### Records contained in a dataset
•••

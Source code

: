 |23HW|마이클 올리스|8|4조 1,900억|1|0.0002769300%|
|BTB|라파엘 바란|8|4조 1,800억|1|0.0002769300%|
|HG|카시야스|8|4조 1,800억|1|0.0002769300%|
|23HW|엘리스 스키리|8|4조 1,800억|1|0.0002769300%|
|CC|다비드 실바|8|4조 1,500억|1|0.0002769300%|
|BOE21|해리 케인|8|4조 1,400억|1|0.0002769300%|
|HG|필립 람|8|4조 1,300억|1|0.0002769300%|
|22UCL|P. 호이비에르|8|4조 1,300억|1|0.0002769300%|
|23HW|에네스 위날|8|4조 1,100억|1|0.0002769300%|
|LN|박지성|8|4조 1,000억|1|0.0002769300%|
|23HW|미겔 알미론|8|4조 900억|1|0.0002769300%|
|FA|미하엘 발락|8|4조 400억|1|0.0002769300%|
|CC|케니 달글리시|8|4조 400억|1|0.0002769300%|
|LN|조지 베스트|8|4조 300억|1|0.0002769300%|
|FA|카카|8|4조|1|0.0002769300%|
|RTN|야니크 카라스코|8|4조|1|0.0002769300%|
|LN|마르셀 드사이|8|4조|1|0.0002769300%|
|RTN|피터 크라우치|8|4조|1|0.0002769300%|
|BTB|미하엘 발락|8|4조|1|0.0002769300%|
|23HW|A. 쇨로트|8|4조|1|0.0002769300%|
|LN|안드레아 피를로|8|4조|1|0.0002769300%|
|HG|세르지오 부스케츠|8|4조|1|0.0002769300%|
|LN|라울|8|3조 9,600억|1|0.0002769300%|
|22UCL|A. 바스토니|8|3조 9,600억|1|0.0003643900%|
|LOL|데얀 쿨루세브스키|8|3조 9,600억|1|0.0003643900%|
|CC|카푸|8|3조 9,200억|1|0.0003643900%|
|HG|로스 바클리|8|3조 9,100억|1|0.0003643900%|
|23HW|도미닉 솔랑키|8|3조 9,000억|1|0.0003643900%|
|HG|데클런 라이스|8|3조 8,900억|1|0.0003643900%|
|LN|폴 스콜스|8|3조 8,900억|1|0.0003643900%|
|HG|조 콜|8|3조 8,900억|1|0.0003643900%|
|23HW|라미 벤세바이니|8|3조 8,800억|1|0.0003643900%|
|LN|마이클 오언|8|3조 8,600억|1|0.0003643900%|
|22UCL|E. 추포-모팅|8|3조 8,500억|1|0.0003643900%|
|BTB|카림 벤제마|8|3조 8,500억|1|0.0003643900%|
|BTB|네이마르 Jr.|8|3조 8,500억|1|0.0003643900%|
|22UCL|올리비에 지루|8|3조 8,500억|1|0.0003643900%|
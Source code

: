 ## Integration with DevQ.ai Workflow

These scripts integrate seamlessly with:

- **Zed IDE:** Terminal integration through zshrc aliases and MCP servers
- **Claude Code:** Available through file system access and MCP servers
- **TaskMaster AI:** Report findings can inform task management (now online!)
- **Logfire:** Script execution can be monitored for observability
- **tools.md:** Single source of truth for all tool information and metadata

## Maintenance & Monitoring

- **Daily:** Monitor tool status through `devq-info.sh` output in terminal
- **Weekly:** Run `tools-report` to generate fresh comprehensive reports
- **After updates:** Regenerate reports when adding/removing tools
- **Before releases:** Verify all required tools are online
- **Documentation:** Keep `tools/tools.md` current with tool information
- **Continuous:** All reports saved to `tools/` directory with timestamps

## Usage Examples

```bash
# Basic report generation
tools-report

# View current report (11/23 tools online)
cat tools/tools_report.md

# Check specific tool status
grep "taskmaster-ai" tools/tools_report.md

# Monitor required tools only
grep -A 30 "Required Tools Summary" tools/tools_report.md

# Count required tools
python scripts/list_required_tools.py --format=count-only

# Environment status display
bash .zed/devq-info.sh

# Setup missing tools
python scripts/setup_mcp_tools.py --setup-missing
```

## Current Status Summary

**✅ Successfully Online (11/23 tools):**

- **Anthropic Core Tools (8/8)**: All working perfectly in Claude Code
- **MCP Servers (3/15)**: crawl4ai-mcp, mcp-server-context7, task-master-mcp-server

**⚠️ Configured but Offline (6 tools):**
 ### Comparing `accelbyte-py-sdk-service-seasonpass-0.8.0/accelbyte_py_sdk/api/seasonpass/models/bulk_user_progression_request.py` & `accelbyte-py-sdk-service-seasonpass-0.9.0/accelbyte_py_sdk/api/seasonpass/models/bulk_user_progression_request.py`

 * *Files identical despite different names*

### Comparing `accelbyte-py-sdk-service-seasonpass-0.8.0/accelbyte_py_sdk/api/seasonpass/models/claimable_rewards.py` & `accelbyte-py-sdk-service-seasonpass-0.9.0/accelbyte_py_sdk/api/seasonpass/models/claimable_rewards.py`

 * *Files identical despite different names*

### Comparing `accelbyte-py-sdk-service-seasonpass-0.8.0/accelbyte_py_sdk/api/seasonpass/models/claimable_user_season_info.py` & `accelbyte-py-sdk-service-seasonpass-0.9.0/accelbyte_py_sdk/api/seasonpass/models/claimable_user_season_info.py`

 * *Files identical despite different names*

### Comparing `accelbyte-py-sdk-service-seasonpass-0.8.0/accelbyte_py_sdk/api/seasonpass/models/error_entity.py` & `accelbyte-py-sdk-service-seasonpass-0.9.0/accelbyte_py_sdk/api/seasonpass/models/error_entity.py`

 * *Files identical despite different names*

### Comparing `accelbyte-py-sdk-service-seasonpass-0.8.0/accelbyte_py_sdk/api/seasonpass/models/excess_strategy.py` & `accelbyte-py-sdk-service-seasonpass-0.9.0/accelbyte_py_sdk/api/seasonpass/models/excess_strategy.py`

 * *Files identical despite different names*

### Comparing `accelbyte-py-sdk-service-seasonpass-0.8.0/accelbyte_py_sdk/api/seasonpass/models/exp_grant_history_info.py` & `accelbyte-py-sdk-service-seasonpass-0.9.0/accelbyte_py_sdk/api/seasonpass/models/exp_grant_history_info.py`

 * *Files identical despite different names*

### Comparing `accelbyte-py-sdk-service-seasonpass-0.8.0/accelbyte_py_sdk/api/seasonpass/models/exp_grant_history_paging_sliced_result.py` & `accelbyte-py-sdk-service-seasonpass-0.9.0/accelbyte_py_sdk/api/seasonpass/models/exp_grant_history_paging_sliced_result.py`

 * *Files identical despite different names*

•••

### Required work
Set every record down again exactly as written.

### Reply
Source code

: |23HW|마이클 올리스|8|4조 1,900억|1|0.0002769300%|
|BTB|라파엘 바란|8|4조 1,800억|1|0.0002769300%|
|HG|카시야스|8|4조 1,800억|1|0.0002769300%|
|23HW|엘리스 스키리|8|4조 1,800억|1|0.0002769300%|
|CC|다비드 실바|8|4조 1,500억|1|0.0002769300%|
|BOE21|해리 케인|8|4조 1,400억|1|0.0002769300%|
|HG|필립 람|8|4조 1,300억|1|0.0002769300%|
|22UCL|P. 호이비에르|8|4조 1,300억|1|0.0002769300%|
|23HW|에네스 위날|8|4조 1,100억|1|0.0002769300%|
|LN|박지성|8|4조 1,000억|1|0.0002769300%|
|23HW|미겔 알미론|8|4조 900억|1|0.0002769300%|
|FA|미하엘 발락|8|4조 400억|1|0.0002769300%|
|CC|케니 달글리시|8|4조 400억|1|0.0002769300%|
|LN|조지 베스트|8|4조 300억|1|0.0002769300%|
|FA|카카|8|4조|1|0.0002769300%|
|RTN|야니크 카라스코|8|4조|1|0.0002769300%|
|LN|마르셀 드사이|8|4조|1|0.0002769300%|
|RTN|피터 크라우치|8|4조|1|0.0002769300%|
|BTB|미하엘 발락|8|4조|1|0.0002769300%|
|23HW|A. 쇨로트|8|4조|1|0.0002769300%|
|LN|안드레아 피를로|8|4조|1|0.0002769300%|
|HG|세르지오 부스케츠|8|4조|1|0.0002769300%|
|LN|라울|8|3조 9,600억|1|0.0002769300%|
|22UCL|A. 바스토니|8|3조 9,600억|1|0.0003643900%|
|LOL|데얀 쿨루세브스키|8|3조 9,600억|1|0.0003643900%|
|CC|카푸|8|3조 9,200억|1|0.0003643900%|
|HG|로스 바클리|8|3조 9,100억|1|0.0003643900%|
|23HW|도미닉 솔랑키|8|3조 9,000억|1|0.0003643900%|
|HG|데클런 라이스|8|3조 8,900억|1|0.0003643900%|
|LN|폴 스콜스|8|3조 8,900억|1|0.0003643900%|
|HG|조 콜|8|3조 8,900억|1|0.0003643900%|
|23HW|라미 벤세바이니|8|3조 8,800억|1|0.0003643900%|
|LN|마이클 오언|8|3조 8,600억|1|0.0003643900%|
|22UCL|E. 추포-모팅|8|3조 8,500억|1|0.0003643900%|
|BTB|카림 벤제마|8|3조 8,500억|1|0.0003643900%|
|BTB|네이마르 Jr.|8|3조 8,500억|1|0.0003643900%|
|22UCL|올리비에 지루|8|3조 8,500억|1|0.0003643900%|
Source code

: ## Integration with DevQ.ai Workflow

These scripts integrate seamlessly with:

- **Zed IDE:** Terminal integration through zshrc aliases and MCP servers
- **Claude Code:** Available through file system access and MCP servers
- **TaskMaster AI:** Report findings can inform task management (now online!)
- **Logfire:** Script execution can be monitored for observability
- **tools.md:** Single source of truth for all tool information and metadata

## Maintenance & Monitoring

- **Daily:** Monitor tool status through `devq-info.sh` output in terminal
- **Weekly:** Run `tools-report` to generate fresh comprehensive reports
- **After updates:** Regenerate reports when adding/removing tools
- **Before releases:** Verify all required tools are online
- **Documentation:** Keep `tools/tools.md` current with tool information
- **Continuous:** All reports saved to `tools/` directory with timestamps

## Usage Examples

```bash
# Basic report generation
tools-report

# View current report (11/23 tools online)
cat tools/tools_report.md

# Check specific tool status
grep "taskmaster-ai" tools/tools_report.md

# Monitor required tools only
grep -A 30 "Required Tools Summary" tools/tools_report.md

# Count required tools
python scripts/list_required_tools.py --format=count-only

# Environment status display
bash .zed/devq-info.sh

# Setup missing tools
python scripts/setup_mcp_tools.py --setup-missing
```

## Current Status Summary

**✅ Successfully Online (11/23 tools):**

- **Anthropic Core Tools (8/8)**: All working perfectly in Claude Code
- **MCP Servers (3/15)**: crawl4ai-mcp, mcp-server-context7, task-master-mcp-server

**⚠️ Configured but Offline (6 tools):**
 ### Comparing `accelbyte-py-sdk-service-seasonpass-0.8.0/accelbyte_py_sdk/api/seasonpass/models/bulk_user_progression_request.py` & `accelbyte-py-sdk-service-seasonpass-0.9.0/accelbyte_py_sdk/api/seasonpass/models/bulk_user_progression_request.py`

 * *Files identical despite different names*

### Comparing `accelbyte-py-sdk-service-seasonpass-0.8.0/accelbyte_py_sdk/api/seasonpass/models/claimable_rewards.py` & `accelbyte-py-sdk-service-seasonpass-0.9.0/accelbyte_py_sdk/api/seasonpass/models/claimable_rewards.py`

 * *Files identical despite different names*

### Comparing `accelbyte-py-sdk-service-seasonpass-0.8.0/accelbyte_py_sdk/api/seasonpass/models/claimable_user_season_info.py` & `accelbyte-py-sdk-service-seasonpass-0.9.0/accelbyte_py_sdk/api/seasonpass/models/claimable_user_season_info.py`

 * *Files identical despite different names*

### Comparing `accelbyte-py-sdk-service-seasonpass-0.8.0/accelbyte_py_sdk/api/seasonpass/models/error_entity.py` & `accelbyte-py-sdk-service-seasonpass-0.9.0/accelbyte_py_sdk/api/seasonpass/models/error_entity.py`

 * *Files identical despite different names*

### Comparing `accelbyte-py-sdk-service-seasonpass-0.8.0/accelbyte_py_sdk/api/seasonpass/models/excess_strategy.py` & `accelbyte-py-sdk-service-seasonpass-0.9.0/accelbyte_py_sdk/api/seasonpass/models/excess_strategy.py`

 * *Files identical despite different names*

### Comparing `accelbyte-py-sdk-service-seasonpass-0.8.0/accelbyte_py_sdk/api/seasonpass/models/exp_grant_history_info.py` & `accelbyte-py-sdk-service-seasonpass-0.9.0/accelbyte_py_sdk/api/seasonpass/models/exp_grant_history_info.py`

 * *Files identical despite different names*

### Comparing `accelbyte-py-sdk-service-seasonpass-0.8.0/accelbyte_py_sdk/api/seasonpass/models/exp_grant_history_paging_sliced_result.py` & `accelbyte-py-sdk-service-seasonpass-0.9.0/accelbyte_py_sdk/api/seasonpass/models/exp_grant_history_paging_sliced_result.py`

 * *Files identical despite different names*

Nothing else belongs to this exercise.